Diese Worte enthüllen das Grundverkehrte in der ganzen kantischen Anschauung. Was wollen wir denn bei all unserem Denken und Forschen? Die Welt erkennen,  wie sie in Wirklichkeit ist.  KOPERNIKUS hat deshalb eine neue Erklärung der Planetenbewegungen aufgestellt, weil er erkannte, daß die bisherige der Wirklichkeit nicht entsprach, mithin falsch war; er setzte also voraus, daß sich unser Denken nach dem objektiven Sachverhalt und nicht dieser nach unserem Denken richten muß. In der Tat, was will der Astronom, wenn er die langen Nächte mit seinem Fernrohr den Sternenhimmel beobachtet? Meint er, die Sterne müßten sich nach seinen Anschauungen richten? Oder will er bloß wissen, wie sich die Sterne in seinem Denken ausnehmen? Keineswegs. Er will wissen, was die Stern  sind,  welche Entfernungen uns von ihnen trennen, nach welchen Gesetzen sie sich bewegen und verändern, aus welchen Stoffen sie bestehen usw.

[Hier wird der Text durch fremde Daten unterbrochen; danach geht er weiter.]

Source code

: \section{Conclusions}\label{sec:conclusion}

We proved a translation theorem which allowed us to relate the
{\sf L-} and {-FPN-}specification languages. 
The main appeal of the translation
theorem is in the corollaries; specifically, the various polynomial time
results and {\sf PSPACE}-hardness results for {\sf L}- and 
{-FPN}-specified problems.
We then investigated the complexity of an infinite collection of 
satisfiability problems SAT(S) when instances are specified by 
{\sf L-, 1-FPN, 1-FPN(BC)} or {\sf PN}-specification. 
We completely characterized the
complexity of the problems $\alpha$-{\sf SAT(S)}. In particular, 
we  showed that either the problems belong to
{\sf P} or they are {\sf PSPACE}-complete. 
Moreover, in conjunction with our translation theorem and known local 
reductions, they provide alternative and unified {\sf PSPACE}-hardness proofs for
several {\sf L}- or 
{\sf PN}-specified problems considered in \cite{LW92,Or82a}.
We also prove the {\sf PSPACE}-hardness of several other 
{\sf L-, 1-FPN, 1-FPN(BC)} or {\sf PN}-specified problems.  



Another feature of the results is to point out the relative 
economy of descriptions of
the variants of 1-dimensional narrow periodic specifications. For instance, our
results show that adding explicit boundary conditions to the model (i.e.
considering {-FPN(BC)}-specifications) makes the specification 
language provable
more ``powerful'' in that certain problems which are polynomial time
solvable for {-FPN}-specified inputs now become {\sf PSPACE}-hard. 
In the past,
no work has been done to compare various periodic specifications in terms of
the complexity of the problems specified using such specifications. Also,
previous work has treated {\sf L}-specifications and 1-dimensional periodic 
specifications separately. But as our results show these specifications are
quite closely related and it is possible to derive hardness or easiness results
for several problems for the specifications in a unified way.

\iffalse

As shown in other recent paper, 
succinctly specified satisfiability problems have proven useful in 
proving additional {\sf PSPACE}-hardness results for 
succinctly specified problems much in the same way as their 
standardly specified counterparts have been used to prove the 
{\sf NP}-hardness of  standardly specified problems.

Dasselbe gilt von allen Naturwissenschaften und folglich auch von unseren allgemeinsten Begriffen und Grundsätzen, die den Gegenstand der Metaphysik bilden und ohne die keine wahre Wissenschaft möglich ist. Behaupten, wir seien nicht imstande, mit unseren allgemeinen Begriffen und Grundsätzen die objektive Wirklichkeit zu erfassen, zerschneidet jeder Wissenschaft, ja jedem vernünftigen Denken den Lebensnerv. Es ist nicht zufällig, daß auf KANT die tolle Spekulation eines SCHELLING, HEGEL u. a. folgte, welche die ganze Welt  a priori  konstruieren wollte, wie die Spinne ihre Netze aus sich heraus entwickelt. F. A. LANGE redet von einer "idealistischen Sturzwelle", die seit FICHTE und SCHELLING über Deutschland hereinbrach, und die Hauptschuld an dieser Erscheinung trägt der Königsberger Philosoph.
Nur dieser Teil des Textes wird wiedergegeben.